WORK REQUEST:
Whenever the word "your" appears in a line of the data below, copy that line.

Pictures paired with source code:
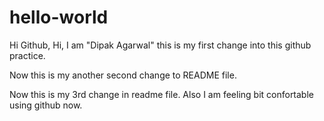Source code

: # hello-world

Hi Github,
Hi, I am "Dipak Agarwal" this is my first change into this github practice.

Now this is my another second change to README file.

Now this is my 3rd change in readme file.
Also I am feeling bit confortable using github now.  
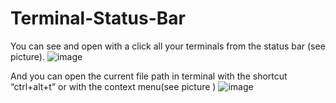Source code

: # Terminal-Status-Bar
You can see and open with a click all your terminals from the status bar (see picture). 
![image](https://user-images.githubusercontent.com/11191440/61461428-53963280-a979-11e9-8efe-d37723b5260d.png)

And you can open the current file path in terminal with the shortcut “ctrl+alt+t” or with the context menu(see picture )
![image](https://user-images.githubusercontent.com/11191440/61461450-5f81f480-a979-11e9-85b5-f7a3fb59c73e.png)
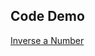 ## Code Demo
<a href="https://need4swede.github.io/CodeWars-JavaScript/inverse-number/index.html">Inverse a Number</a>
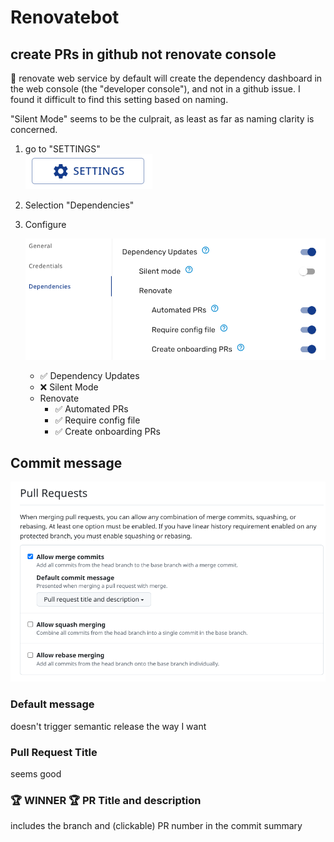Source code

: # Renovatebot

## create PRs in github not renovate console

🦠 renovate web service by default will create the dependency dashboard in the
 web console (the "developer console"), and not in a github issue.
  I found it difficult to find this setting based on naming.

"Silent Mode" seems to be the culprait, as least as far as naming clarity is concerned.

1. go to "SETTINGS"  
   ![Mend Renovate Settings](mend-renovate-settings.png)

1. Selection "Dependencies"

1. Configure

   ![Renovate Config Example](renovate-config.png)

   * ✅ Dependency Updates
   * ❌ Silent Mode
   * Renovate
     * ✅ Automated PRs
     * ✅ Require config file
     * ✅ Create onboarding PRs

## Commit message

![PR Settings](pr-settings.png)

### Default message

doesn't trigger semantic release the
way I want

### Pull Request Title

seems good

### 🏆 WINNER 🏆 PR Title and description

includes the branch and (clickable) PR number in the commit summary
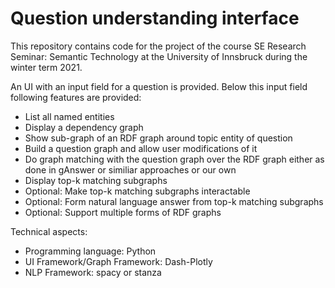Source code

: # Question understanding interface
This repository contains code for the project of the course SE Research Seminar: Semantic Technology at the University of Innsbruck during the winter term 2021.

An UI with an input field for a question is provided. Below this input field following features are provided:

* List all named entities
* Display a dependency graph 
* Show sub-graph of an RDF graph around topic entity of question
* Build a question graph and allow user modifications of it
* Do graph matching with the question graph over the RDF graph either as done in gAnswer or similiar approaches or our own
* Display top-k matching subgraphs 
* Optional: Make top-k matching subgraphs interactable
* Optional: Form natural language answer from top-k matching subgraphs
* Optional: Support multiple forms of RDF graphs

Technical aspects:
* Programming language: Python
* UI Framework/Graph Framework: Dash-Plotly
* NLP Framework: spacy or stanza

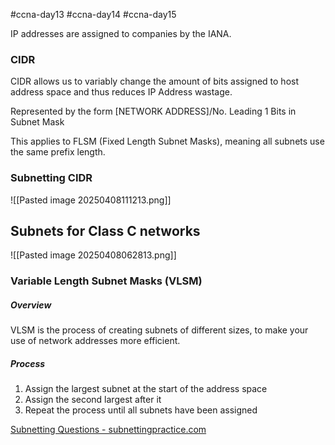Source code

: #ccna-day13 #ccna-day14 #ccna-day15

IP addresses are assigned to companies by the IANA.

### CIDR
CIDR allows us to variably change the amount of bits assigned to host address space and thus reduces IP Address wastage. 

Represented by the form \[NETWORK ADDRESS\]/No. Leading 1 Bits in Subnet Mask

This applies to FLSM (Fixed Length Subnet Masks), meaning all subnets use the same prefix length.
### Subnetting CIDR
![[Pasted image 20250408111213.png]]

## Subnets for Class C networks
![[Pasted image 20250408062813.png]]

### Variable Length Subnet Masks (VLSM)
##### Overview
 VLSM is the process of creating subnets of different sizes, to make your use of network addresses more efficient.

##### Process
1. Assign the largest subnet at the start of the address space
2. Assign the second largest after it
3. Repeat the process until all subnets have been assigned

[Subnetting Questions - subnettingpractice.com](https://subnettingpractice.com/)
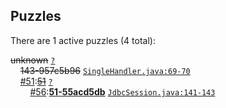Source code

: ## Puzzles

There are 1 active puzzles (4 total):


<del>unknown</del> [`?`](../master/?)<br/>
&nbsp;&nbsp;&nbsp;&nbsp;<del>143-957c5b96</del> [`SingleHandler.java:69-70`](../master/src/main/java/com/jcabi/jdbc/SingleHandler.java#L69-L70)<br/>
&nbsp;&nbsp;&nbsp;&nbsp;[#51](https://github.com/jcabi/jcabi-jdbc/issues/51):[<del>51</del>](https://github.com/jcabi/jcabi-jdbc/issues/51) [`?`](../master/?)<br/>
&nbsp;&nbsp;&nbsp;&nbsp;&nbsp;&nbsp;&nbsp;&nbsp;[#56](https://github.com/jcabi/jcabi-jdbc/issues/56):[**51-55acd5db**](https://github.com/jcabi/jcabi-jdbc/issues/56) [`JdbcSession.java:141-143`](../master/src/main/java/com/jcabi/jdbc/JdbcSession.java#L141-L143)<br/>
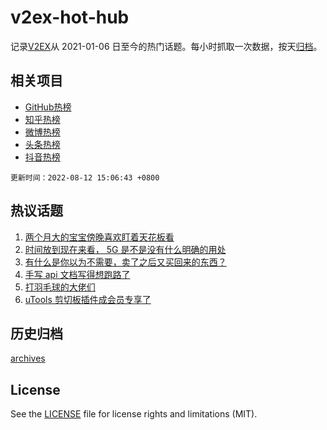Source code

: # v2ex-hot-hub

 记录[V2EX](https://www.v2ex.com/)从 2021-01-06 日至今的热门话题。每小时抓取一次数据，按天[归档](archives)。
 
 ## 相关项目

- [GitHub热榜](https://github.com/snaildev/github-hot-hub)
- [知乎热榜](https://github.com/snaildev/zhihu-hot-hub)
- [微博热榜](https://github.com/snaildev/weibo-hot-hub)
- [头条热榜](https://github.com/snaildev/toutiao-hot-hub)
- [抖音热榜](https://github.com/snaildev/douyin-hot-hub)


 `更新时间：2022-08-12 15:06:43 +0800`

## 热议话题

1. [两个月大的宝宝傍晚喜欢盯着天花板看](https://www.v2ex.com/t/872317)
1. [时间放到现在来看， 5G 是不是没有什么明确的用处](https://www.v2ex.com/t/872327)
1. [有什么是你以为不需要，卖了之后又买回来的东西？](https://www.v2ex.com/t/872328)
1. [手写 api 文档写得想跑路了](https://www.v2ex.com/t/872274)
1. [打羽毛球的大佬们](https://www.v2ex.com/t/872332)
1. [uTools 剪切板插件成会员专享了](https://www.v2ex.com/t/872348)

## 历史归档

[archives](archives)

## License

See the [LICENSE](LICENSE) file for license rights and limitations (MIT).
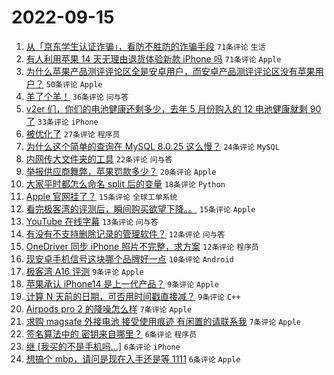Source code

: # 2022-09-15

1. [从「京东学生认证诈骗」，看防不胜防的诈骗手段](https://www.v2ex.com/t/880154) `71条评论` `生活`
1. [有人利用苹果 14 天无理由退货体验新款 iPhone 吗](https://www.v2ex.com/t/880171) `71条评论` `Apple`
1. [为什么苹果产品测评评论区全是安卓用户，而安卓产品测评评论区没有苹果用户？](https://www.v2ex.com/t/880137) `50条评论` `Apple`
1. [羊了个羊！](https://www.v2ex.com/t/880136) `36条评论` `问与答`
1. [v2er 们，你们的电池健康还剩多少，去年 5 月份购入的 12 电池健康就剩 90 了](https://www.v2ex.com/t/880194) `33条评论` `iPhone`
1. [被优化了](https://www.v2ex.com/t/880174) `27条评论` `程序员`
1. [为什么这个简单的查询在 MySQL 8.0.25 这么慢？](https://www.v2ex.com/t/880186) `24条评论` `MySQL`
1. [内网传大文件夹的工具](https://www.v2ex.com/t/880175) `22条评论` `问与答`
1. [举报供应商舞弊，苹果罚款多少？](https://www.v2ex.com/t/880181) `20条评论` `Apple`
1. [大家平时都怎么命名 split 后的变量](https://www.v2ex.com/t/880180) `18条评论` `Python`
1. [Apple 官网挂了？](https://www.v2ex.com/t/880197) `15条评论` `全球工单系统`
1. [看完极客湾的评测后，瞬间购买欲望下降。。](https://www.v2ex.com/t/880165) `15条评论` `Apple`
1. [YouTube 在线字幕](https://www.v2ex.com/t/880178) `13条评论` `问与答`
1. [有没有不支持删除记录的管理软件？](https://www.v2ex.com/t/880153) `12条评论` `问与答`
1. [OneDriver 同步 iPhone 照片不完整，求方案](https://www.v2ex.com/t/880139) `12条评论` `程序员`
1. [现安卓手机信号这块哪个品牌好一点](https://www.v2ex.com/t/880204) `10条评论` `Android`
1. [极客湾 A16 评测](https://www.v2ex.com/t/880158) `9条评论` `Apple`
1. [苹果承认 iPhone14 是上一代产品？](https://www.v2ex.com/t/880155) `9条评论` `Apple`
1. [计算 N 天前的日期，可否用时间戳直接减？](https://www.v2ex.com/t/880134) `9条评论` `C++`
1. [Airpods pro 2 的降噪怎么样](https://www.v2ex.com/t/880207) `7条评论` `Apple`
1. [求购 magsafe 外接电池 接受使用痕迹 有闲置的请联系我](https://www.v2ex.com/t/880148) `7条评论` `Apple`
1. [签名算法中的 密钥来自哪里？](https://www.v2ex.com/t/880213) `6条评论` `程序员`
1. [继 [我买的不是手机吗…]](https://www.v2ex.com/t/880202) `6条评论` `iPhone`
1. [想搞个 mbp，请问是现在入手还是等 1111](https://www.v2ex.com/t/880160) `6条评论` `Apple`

WRITTEN SOLUTION:
You can see and open with a click all your terminals from the status bar (see picture). 
 VLSM is the process of creating subnets of different sizes, to make your use of network addresses more efficient.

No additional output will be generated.